三橋 実はJAS法にきちんと対応できずに依然として不信感を持って見られ、働く人が誇りを持てないようであれば、もうこの商売をやめる、それとも投資をし、考えられるあらゆる対策をとって混入のない商品を製造するか、そのどっちかだと考えたんです。
北出 生産者にとってもこの問題は重要です。乾燥調製機をいちいち清掃するなど負担もかかりますが。 三橋 私も、1粒たりとも、という議論が前面に出すぎるのはよくないと思っています。
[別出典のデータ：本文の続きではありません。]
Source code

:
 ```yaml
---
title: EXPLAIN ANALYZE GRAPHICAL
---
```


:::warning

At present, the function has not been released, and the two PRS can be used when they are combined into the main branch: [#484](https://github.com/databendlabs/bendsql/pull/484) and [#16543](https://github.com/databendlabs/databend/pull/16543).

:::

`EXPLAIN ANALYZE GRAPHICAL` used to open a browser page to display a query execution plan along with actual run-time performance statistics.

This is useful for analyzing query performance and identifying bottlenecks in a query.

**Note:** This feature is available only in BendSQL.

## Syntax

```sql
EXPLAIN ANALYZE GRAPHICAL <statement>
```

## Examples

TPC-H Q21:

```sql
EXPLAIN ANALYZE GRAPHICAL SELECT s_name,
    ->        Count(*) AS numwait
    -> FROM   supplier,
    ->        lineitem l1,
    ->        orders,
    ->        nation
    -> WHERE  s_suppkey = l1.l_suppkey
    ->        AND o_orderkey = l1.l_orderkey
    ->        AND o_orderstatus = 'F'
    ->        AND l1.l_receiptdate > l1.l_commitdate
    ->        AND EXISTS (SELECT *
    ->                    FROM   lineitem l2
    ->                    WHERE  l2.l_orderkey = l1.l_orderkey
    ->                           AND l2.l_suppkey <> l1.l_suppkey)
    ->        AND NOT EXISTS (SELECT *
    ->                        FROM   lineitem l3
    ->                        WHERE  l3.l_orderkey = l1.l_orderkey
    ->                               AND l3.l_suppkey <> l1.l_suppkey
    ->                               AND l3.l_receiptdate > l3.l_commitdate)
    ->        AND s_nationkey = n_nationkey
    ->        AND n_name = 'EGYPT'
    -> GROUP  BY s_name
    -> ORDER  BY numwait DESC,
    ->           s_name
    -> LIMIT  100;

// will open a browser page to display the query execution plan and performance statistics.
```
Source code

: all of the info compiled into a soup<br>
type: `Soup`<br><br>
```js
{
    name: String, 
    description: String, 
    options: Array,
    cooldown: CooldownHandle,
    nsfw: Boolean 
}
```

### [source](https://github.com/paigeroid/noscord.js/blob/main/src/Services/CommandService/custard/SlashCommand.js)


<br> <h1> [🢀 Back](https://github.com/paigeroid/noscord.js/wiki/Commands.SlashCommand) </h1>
三橋 以前は米の価格はほとんど安定していましたが、最近は乱高下の幅が非常に大きいですね。これは自由化の波という明確なメッセージだと思います。これをいけないというわけにはいかず、自由化の宿命ということでしよう。だから備えがなければなりません。 北出 今、JA組織はJA米を基本に安全・安心な米を供給するという運動に取り組んでいます。これをどうお考えですか。 三橋 もちろんいいことだと思っていますが、課題は流通との連携ではないでしょうか。たとえばある先進的な農協では米の30kg袋1袋づつにバーコードを入れている。それによって生産者を特定することができますね。しかしながら、大変残念ですが私どもの工場では30kg単位では精米しませんので、互いの意図がマッチしないということになってしまいます。 三橋 それから、もっと根本的な問題として生産サイドの方とともに取り組みたいことは全体のコストの見直しです。流通コストの削減の問題もありますが、生産から流通までトータルコストをどうすれば下げられるのかをしっかり考えるべきだということです。 北出 生産者にとっては何とか価格を維持できないかということから需給調整にも取り組んできましたが。 三橋 先ほども指摘したように価格が上昇すれば需要は減退してしまうという状況ですよね。価格を維持しようとすれば需要が減ってトータルマーケットも縮小し、生産量も減っていってしまうと思います。 北出 改革のためにはどんなことが必要でしょうか。 三橋 米づくりのモデルケースをつくる必要があると思います。こういう工夫をすれば経営が成り立つな、と思えるような姿がいるんじゃないでしょうか。やはり農業をやればこういう夢が実現するという指針を与えることが今大事ではないでしょうか。
北出 需要に応じた生産、売れる米づくりも課題だといわれていますが流通業界からはどう評価しますか。 三橋 実は売れるものを作るということは大変なことですよね。何が売れるか分かりません。だから、売れたものが売れるものなんです(笑)。